Your assignment: Transcribe every entry exactly, leaving out any pictures.

Document images with source code
[Start of section]

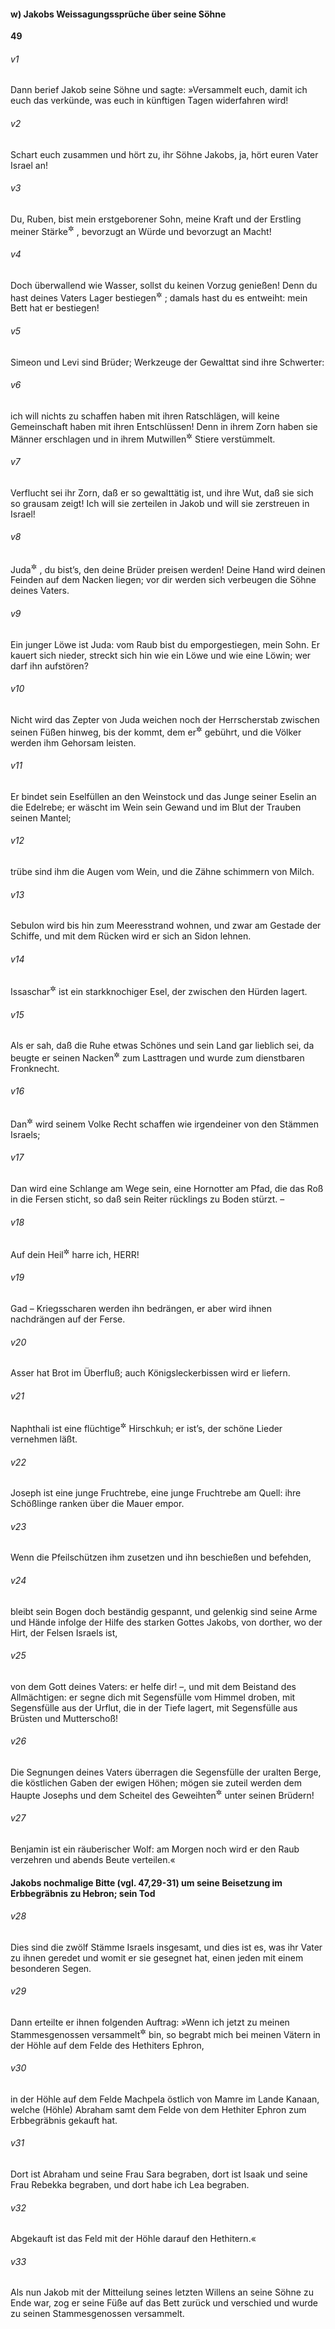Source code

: #### w) Jakobs Weissagungssprüche über seine Söhne

__49__

###### v1
Dann berief Jakob seine Söhne und sagte: »Versammelt euch, damit ich euch das verkünde, was euch in künftigen Tagen widerfahren wird!

###### v2
Schart euch zusammen und hört zu, ihr Söhne Jakobs, ja, hört euren Vater Israel an!


###### v3
Du, Ruben, bist mein erstgeborener Sohn, meine Kraft und der Erstling meiner Stärke<sup title="oder: Mannheit">&#x2732;</sup>
, bevorzugt an Würde und bevorzugt an Macht!

###### v4
Doch überwallend wie Wasser, sollst du keinen Vorzug genießen! Denn du hast deines Vaters Lager bestiegen<sup title="vgl. 35,22">&#x2732;</sup>
; damals hast du es entweiht: mein Bett hat er bestiegen!


###### v5
Simeon und Levi sind Brüder; Werkzeuge der Gewalttat sind ihre Schwerter:

###### v6
ich will nichts zu schaffen haben mit ihren Ratschlägen, will keine Gemeinschaft haben mit ihren Entschlüssen! Denn in ihrem Zorn haben sie Männer erschlagen und in ihrem Mutwillen<sup title="oder: Übermut">&#x2732;</sup>
 Stiere verstümmelt.

###### v7
Verflucht sei ihr Zorn, daß er so gewalttätig ist, und ihre Wut, daß sie sich so grausam zeigt! Ich will sie zerteilen in Jakob und will sie zerstreuen in Israel!


###### v8
Juda<sup title="d.h. der Gepriesene">&#x2732;</sup>
, du bist’s, den deine Brüder preisen werden! Deine Hand wird deinen Feinden auf dem Nacken liegen; vor dir werden sich verbeugen die Söhne deines Vaters.

###### v9
Ein junger Löwe ist Juda: vom Raub bist du emporgestiegen, mein Sohn. Er kauert sich nieder, streckt sich hin wie ein Löwe und wie eine Löwin; wer darf ihn aufstören?

###### v10
Nicht wird das Zepter von Juda weichen noch der Herrscherstab zwischen seinen Füßen hinweg, bis der kommt, dem er<sup title="d.h. der Herrscherstab">&#x2732;</sup>
 gebührt, und die Völker werden ihm Gehorsam leisten.

###### v11
Er bindet sein Eselfüllen an den Weinstock und das Junge seiner Eselin an die Edelrebe; er wäscht im Wein sein Gewand und im Blut der Trauben seinen Mantel;

###### v12
trübe sind ihm die Augen vom Wein, und die Zähne schimmern von Milch.


###### v13
Sebulon wird bis hin zum Meeresstrand wohnen, und zwar am Gestade der Schiffe, und mit dem Rücken wird er sich an Sidon lehnen.


###### v14
Issaschar<sup title="d.h. Mann des Lohnes">&#x2732;</sup>
 ist ein starkknochiger Esel, der zwischen den Hürden lagert.

###### v15
Als er sah, daß die Ruhe etwas Schönes und sein Land gar lieblich sei, da beugte er seinen Nacken<sup title="oder: Rücken">&#x2732;</sup>
 zum Lasttragen und wurde zum dienstbaren Fronknecht.


###### v16
Dan<sup title="d.h. Richter">&#x2732;</sup>
 wird seinem Volke Recht schaffen wie irgendeiner von den Stämmen Israels;

###### v17
Dan wird eine Schlange am Wege sein, eine Hornotter am Pfad, die das Roß in die Fersen sticht, so daß sein Reiter rücklings zu Boden stürzt. –

###### v18
Auf dein Heil<sup title="oder: deine Hilfe">&#x2732;</sup>
 harre ich, HERR!


###### v19
Gad – Kriegsscharen werden ihn bedrängen, er aber wird ihnen nachdrängen auf der Ferse.


###### v20
Asser hat Brot im Überfluß; auch Königsleckerbissen wird er liefern.


###### v21
Naphthali ist eine flüchtige<sup title="oder: dahinstürmende">&#x2732;</sup>
 Hirschkuh; er ist’s, der schöne Lieder vernehmen läßt.


###### v22
Joseph ist eine junge Fruchtrebe, eine junge Fruchtrebe am Quell: ihre Schößlinge ranken über die Mauer empor.

###### v23
Wenn die Pfeilschützen ihm zusetzen und ihn beschießen und befehden,

###### v24
bleibt sein Bogen doch beständig gespannt, und gelenkig sind seine Arme und Hände infolge der Hilfe des starken Gottes Jakobs, von dorther, wo der Hirt, der Felsen Israels ist,

###### v25
von dem Gott deines Vaters: er helfe dir! –, und mit dem Beistand des Allmächtigen: er segne dich mit Segensfülle vom Himmel droben, mit Segensfülle aus der Urflut, die in der Tiefe lagert, mit Segensfülle aus Brüsten und Mutterschoß!

###### v26
Die Segnungen deines Vaters überragen die Segensfülle der uralten Berge, die köstlichen Gaben der ewigen Höhen; mögen sie zuteil werden dem Haupte Josephs und dem Scheitel des Geweihten<sup title="oder: Fürsten">&#x2732;</sup>
 unter seinen Brüdern!


###### v27
Benjamin ist ein räuberischer Wolf: am Morgen noch wird er den Raub verzehren und abends Beute verteilen.«

#### Jakobs nochmalige Bitte (vgl. 47,29-31) um seine Beisetzung im Erbbegräbnis zu Hebron; sein Tod


###### v28
Dies sind die zwölf Stämme Israels insgesamt, und dies ist es, was ihr Vater zu ihnen geredet und womit er sie gesegnet hat, einen jeden mit einem besonderen Segen.

###### v29
Dann erteilte er ihnen folgenden Auftrag: »Wenn ich jetzt zu meinen Stammesgenossen versammelt<sup title="oder: eingegangen">&#x2732;</sup>
 bin, so begrabt mich bei meinen Vätern in der Höhle auf dem Felde des Hethiters Ephron,

###### v30
in der Höhle auf dem Felde Machpela östlich von Mamre im Lande Kanaan, welche (Höhle) Abraham samt dem Felde von dem Hethiter Ephron zum Erbbegräbnis gekauft hat.

###### v31
Dort ist Abraham und seine Frau Sara begraben, dort ist Isaak und seine Frau Rebekka begraben, und dort habe ich Lea begraben.

###### v32
Abgekauft ist das Feld mit der Höhle darauf den Hethitern.«


###### v33
Als nun Jakob mit der Mitteilung seines letzten Willens an seine Söhne zu Ende war, zog er seine Füße auf das Bett zurück und verschied und wurde zu seinen Stammesgenossen versammelt.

[End of section]

Task answer:
Source code

: #### w) Jakobs Weissagungssprüche über seine Söhne

__49__

###### v1
Dann berief Jakob seine Söhne und sagte: »Versammelt euch, damit ich euch das verkünde, was euch in künftigen Tagen widerfahren wird!

###### v2
Schart euch zusammen und hört zu, ihr Söhne Jakobs, ja, hört euren Vater Israel an!


###### v3
Du, Ruben, bist mein erstgeborener Sohn, meine Kraft und der Erstling meiner Stärke<sup title="oder: Mannheit">&#x2732;</sup>
, bevorzugt an Würde und bevorzugt an Macht!

###### v4
Doch überwallend wie Wasser, sollst du keinen Vorzug genießen! Denn du hast deines Vaters Lager bestiegen<sup title="vgl. 35,22">&#x2732;</sup>
; damals hast du es entweiht: mein Bett hat er bestiegen!


###### v5
Simeon und Levi sind Brüder; Werkzeuge der Gewalttat sind ihre Schwerter:

###### v6
ich will nichts zu schaffen haben mit ihren Ratschlägen, will keine Gemeinschaft haben mit ihren Entschlüssen! Denn in ihrem Zorn haben sie Männer erschlagen und in ihrem Mutwillen<sup title="oder: Übermut">&#x2732;</sup>
 Stiere verstümmelt.

###### v7
Verflucht sei ihr Zorn, daß er so gewalttätig ist, und ihre Wut, daß sie sich so grausam zeigt! Ich will sie zerteilen in Jakob und will sie zerstreuen in Israel!


###### v8
Juda<sup title="d.h. der Gepriesene">&#x2732;</sup>
, du bist’s, den deine Brüder preisen werden! Deine Hand wird deinen Feinden auf dem Nacken liegen; vor dir werden sich verbeugen die Söhne deines Vaters.

###### v9
Ein junger Löwe ist Juda: vom Raub bist du emporgestiegen, mein Sohn. Er kauert sich nieder, streckt sich hin wie ein Löwe und wie eine Löwin; wer darf ihn aufstören?

###### v10
Nicht wird das Zepter von Juda weichen noch der Herrscherstab zwischen seinen Füßen hinweg, bis der kommt, dem er<sup title="d.h. der Herrscherstab">&#x2732;</sup>
 gebührt, und die Völker werden ihm Gehorsam leisten.

###### v11
Er bindet sein Eselfüllen an den Weinstock und das Junge seiner Eselin an die Edelrebe; er wäscht im Wein sein Gewand und im Blut der Trauben seinen Mantel;

###### v12
trübe sind ihm die Augen vom Wein, und die Zähne schimmern von Milch.


###### v13
Sebulon wird bis hin zum Meeresstrand wohnen, und zwar am Gestade der Schiffe, und mit dem Rücken wird er sich an Sidon lehnen.


###### v14
Issaschar<sup title="d.h. Mann des Lohnes">&#x2732;</sup>
 ist ein starkknochiger Esel, der zwischen den Hürden lagert.

###### v15
Als er sah, daß die Ruhe etwas Schönes und sein Land gar lieblich sei, da beugte er seinen Nacken<sup title="oder: Rücken">&#x2732;</sup>
 zum Lasttragen und wurde zum dienstbaren Fronknecht.


###### v16
Dan<sup title="d.h. Richter">&#x2732;</sup>
 wird seinem Volke Recht schaffen wie irgendeiner von den Stämmen Israels;

###### v17
Dan wird eine Schlange am Wege sein, eine Hornotter am Pfad, die das Roß in die Fersen sticht, so daß sein Reiter rücklings zu Boden stürzt. –

###### v18
Auf dein Heil<sup title="oder: deine Hilfe">&#x2732;</sup>
 harre ich, HERR!


###### v19
Gad – Kriegsscharen werden ihn bedrängen, er aber wird ihnen nachdrängen auf der Ferse.


###### v20
Asser hat Brot im Überfluß; auch Königsleckerbissen wird er liefern.


###### v21
Naphthali ist eine flüchtige<sup title="oder: dahinstürmende">&#x2732;</sup>
 Hirschkuh; er ist’s, der schöne Lieder vernehmen läßt.


###### v22
Joseph ist eine junge Fruchtrebe, eine junge Fruchtrebe am Quell: ihre Schößlinge ranken über die Mauer empor.

###### v23
Wenn die Pfeilschützen ihm zusetzen und ihn beschießen und befehden,

###### v24
bleibt sein Bogen doch beständig gespannt, und gelenkig sind seine Arme und Hände infolge der Hilfe des starken Gottes Jakobs, von dorther, wo der Hirt, der Felsen Israels ist,

###### v25
von dem Gott deines Vaters: er helfe dir! –, und mit dem Beistand des Allmächtigen: er segne dich mit Segensfülle vom Himmel droben, mit Segensfülle aus der Urflut, die in der Tiefe lagert, mit Segensfülle aus Brüsten und Mutterschoß!

###### v26
Die Segnungen deines Vaters überragen die Segensfülle der uralten Berge, die köstlichen Gaben der ewigen Höhen; mögen sie zuteil werden dem Haupte Josephs und dem Scheitel des Geweihten<sup title="oder: Fürsten">&#x2732;</sup>
 unter seinen Brüdern!


###### v27
Benjamin ist ein räuberischer Wolf: am Morgen noch wird er den Raub verzehren und abends Beute verteilen.«

#### Jakobs nochmalige Bitte (vgl. 47,29-31) um seine Beisetzung im Erbbegräbnis zu Hebron; sein Tod


###### v28
Dies sind die zwölf Stämme Israels insgesamt, und dies ist es, was ihr Vater zu ihnen geredet und womit er sie gesegnet hat, einen jeden mit einem besonderen Segen.

###### v29
Dann erteilte er ihnen folgenden Auftrag: »Wenn ich jetzt zu meinen Stammesgenossen versammelt<sup title="oder: eingegangen">&#x2732;</sup>
 bin, so begrabt mich bei meinen Vätern in der Höhle auf dem Felde des Hethiters Ephron,

###### v30
in der Höhle auf dem Felde Machpela östlich von Mamre im Lande Kanaan, welche (Höhle) Abraham samt dem Felde von dem Hethiter Ephron zum Erbbegräbnis gekauft hat.

###### v31
Dort ist Abraham und seine Frau Sara begraben, dort ist Isaak und seine Frau Rebekka begraben, und dort habe ich Lea begraben.

###### v32
Abgekauft ist das Feld mit der Höhle darauf den Hethitern.«


###### v33
Als nun Jakob mit der Mitteilung seines letzten Willens an seine Söhne zu Ende war, zog er seine Füße auf das Bett zurück und verschied und wurde zu seinen Stammesgenossen versammelt.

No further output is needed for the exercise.